Сочинение сие писалось наспех, когда он и думать не думал, что учение Коперника будет признано ложным. Поэтому он намеревался значительно его расширить и изложить в более совершенной форме. Но небесный глас заставил его проснуться, и все смутные фантомы рассеялись как дым! Если божья милость позволит ему, Галилею, работать, то он создаст что-нибудь более реальное, чем эта химера!
В Чехии началась война. Ей не придавали особого значения, когда на небе одна за другой появились три кометы. Может, и война-то будет страшнее всех прошлых! На улицах и в харчевнях со страстью толковали Апокалипсис и сулили близкий конец света. Правители, охваченные страхом, вопрошали астрологов и математиков: о чем, собственно, возвещают кометы? Суждения были сбивчивы и противоречивы.

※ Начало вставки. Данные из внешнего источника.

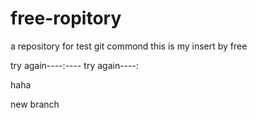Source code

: # free-ropitory
a repository for test  git commond
this is my insert by free

try again----:----
try again----:

haha

new branch 
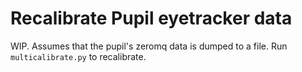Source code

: # Recalibrate Pupil eyetracker data

WIP. Assumes that the pupil's zeromq data is dumped to a file.
Run `multicalibrate.py` to recalibrate.
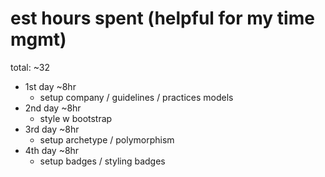 # est hours spent (helpful for my time mgmt)

total: ~32

- 1st day ~8hr
  - setup company / guidelines / practices models
- 2nd day ~8hr
  - style w bootstrap
- 3rd day ~8hr
  - setup archetype / polymorphism
- 4th day ~8hr
  - setup badges / styling badges
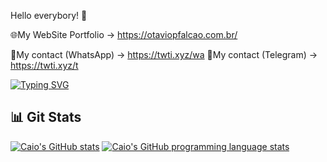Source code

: Hello everybory! 👋

🌐My WebSite Portfolio → https://otaviopfalcao.com.br/

🤫My contact (WhatsApp) → https://twti.xyz/wa
🤫My contact (Telegram) → https://twti.xyz/t

[![Typing SVG](https://readme-typing-svg.demolab.com?font=Fira+Code&size=31&duration=3800&pause=1000&random=false&width=435&lines=Bem+vindo+ao+meu+GitHub)](https://git.io/typing-svg)

## 📊 Git Stats

[![Caio's GitHub stats](https://github-readme-stats.vercel.app/api?username=caioeduardo4100&theme=react&show_icons=true&border_color=00ffff)](https://github.com/FalcaoOtavio/github-readme-stats)
[![Caio's GitHub programming language stats](https://github-readme-stats.vercel.app/api/top-langs/?username=caioeduardo4100&theme=react&layout=compact&border_color=00ffff)](https://github.com/FalcaoOtavio/github-readme-stats)
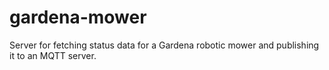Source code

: # gardena-mower
Server for fetching status data for a Gardena robotic mower and publishing it to an MQTT server.
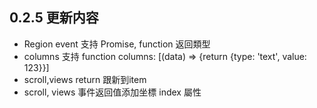 ##  0.2.5 更新内容

* Region event 支持 Promise, function 返回類型
* columns 支持 function  columns: [(data) => {return {type: 'text', value: 123}}]
* scroll,views return 跟新到item
* scroll, views 事件返回值添加坐標 index 屬性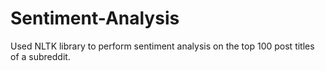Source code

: # Sentiment-Analysis

Used NLTK library to perform sentiment analysis on the top 100 post titles of a subreddit.

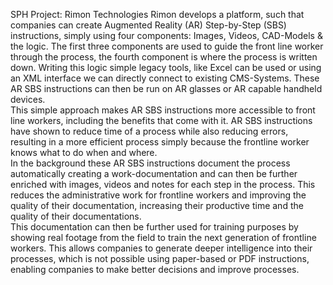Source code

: SPH Project: Rimon Technologies
Rimon develops a platform, such that companies can create Augmented Reality (AR) Step-by-Step (SBS) instructions, simply using four components: Images, Videos, CAD-Models &amp; the logic. The first three components are used to guide the front line worker through the process, the fourth component is where the process is written down. Writing this logic simple legacy tools, like Excel can be used or using an XML interface we can directly connect to existing CMS-Systems. These AR SBS instructions can then be run on AR glasses or AR capable handheld devices.  
 This simple approach makes AR SBS instructions more accessible to front line workers, including the benefits that come with it. AR SBS instructions have shown to reduce time of a process while also reducing errors, resulting in a more efficient process simply because the frontline worker knows what to do when and where.  
 In the background these AR SBS instructions document the process automatically creating a work-documentation and can then be further enriched with images, videos and notes for each step in the process. This reduces the administrative work for frontline workers and improving the quality of their documentation, increasing their productive time and the quality of their documentations.  
This documentation can then be further used for training purposes by showing real footage from the field to train the next generation of frontline workers. This allows companies to generate deeper intelligence into their processes, which is not possible using paper-based or PDF instructions, enabling companies to make better decisions and improve processes.
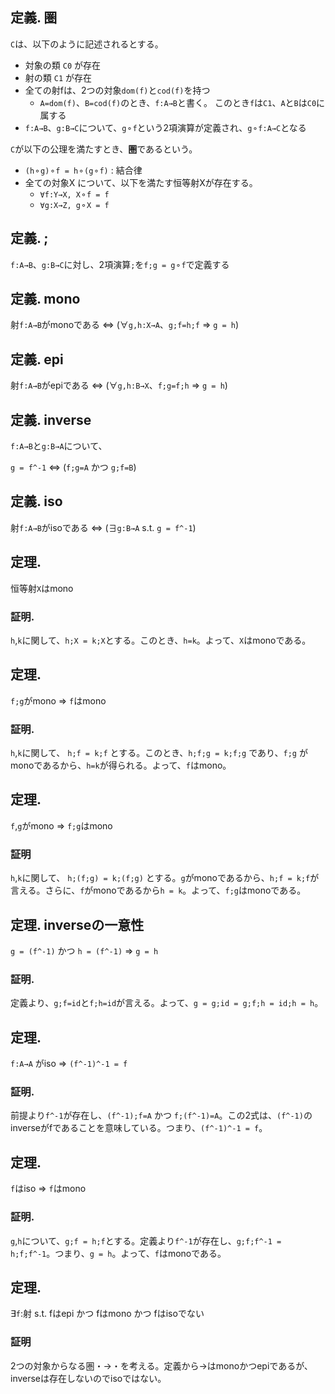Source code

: ## 定義. 圏
`C`は、以下のように記述されるとする。

- 対象の類 `C0` が存在
- 射の類 `C1` が存在
- 全ての射fは、2つの対象`dom(f)`と`cod(f)`を持つ
  - `A=dom(f)`、`B=cod(f)`のとき、`f:A→B`と書く。
     このとき`f`は`C1`、`A`と`B`は`C0`に属する
- `f:A→B`、`g:B→C`について、`g⚬f`という2項演算が定義され、`g⚬f:A→C`となる

`C`が以下の公理を満たすとき、**圏**であるという。

- `(h⚬g)⚬f = h⚬(g⚬f)` : 結合律
- 全ての対象X について、以下を満たす恒等射Xが存在する。
  - `∀f:Y→X, X⚬f = f`
  - `∀g:X→Z, g⚬X = f`


## 定義. ;

`f:A→B`、`g:B→C`に対し、2項演算`;`を`f;g = g⚬f`で定義する


## 定義. mono

射`f:A→B`がmonoである ⇔ (∀`g,h:X→A`、`g;f=h;f` ⇒ `g = h`)


## 定義. epi

射`f:A→B`がepiである ⇔ (∀`g,h:B→X`、`f;g=f;h` ⇒ `g = h`)


## 定義. inverse

`f:A→B`と`g:B→A`について、

`g = f^-1` ⇔ (`f;g=A` かつ `g;f=B`)


## 定義. iso

射`f:A→B`がisoである ⇔ (∃`g:B→A` s.t. `g = f^-1`)


## 定理. 

恒等射`X`はmono

### 証明.

`h`,`k`に関して、`h;X = k;X`とする。このとき、`h=k`。よって、`X`はmonoである。


## 定理. 

`f;g`がmono ⇒ `f`はmono

### 証明.

`h`,`k`に関して、 `h;f = k;f` とする。このとき、`h;f;g = k;f;g` であり、`f;g` がmonoであるから、`h=k`が得られる。よって、`f`はmono。


## 定理.

`f`,`g`がmono ⇒ `f;g`はmono

### 証明

`h`,`k`に関して、 `h;(f;g) = k;(f;g)` とする。`g`がmonoであるから、`h;f = k;f`が言える。さらに、`f`がmonoであるから`h = k`。よって、`f;g`はmonoである。


## 定理. inverseの一意性

`g = (f^-1)` かつ `h = (f^-1)` ⇒ `g = h`

### 証明.

定義より、`g;f=id`と`f;h=id`が言える。よって、`g = g;id = g;f;h = id;h = h`。


## 定理. 

`f:A→A` がiso ⇒ `(f^-1)^-1 = f`

### 証明.

前提より`f^-1`が存在し、`(f^-1);f=A` かつ `f;(f^-1)=A`。この2式は、`(f^-1)`のinverseがfであることを意味している。つまり、`(f^-1)^-1 = f`。


## 定理.

`f`はiso ⇒ `f`はmono

### 証明.

`g`,`h`について、`g;f = h;f`とする。定義より`f^-1`が存在し、`g;f;f^-1 = h;f;f^-1`。つまり、`g = h`。よって、`f`はmonoである。


## 定理.

∃`f`:射 s.t. fはepi かつ fはmono かつ fはisoでない

### 証明

2つの対象からなる圏・→・を考える。定義から→はmonoかつepiであるが、inverseは存在しないのでisoではない。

Кометы издавна воспринимались как особое знамение. Астрономам они задавали тоже немало загадок. После Аристотеля почти все ученые считали, что кометы — это воспламенившиеся испарения Земли и принадлежат к «подлунному миру». Однако Тихо Браге доказывал, что кометы должны находиться значительно дальше Луны и всех планет. Они, если верить Тихо, двигались по траекториям, которые ему, Галилею, казались совершенно немыслимыми. Это заставляло усомниться в точности наблюдений Тихо, тем более что тот пытался в движении комет найти один из решающих доводов против Коперниковой системы. Если бы Земля двигалась, утверждал Браге, то это должно было бы сказаться и на видимом перемещении комет, однако их траектории таковы, что исключают движение Земли. Многие астрономы не разделяли взглядов Тихо, полагая, что движения комет еще недостаточно изучены.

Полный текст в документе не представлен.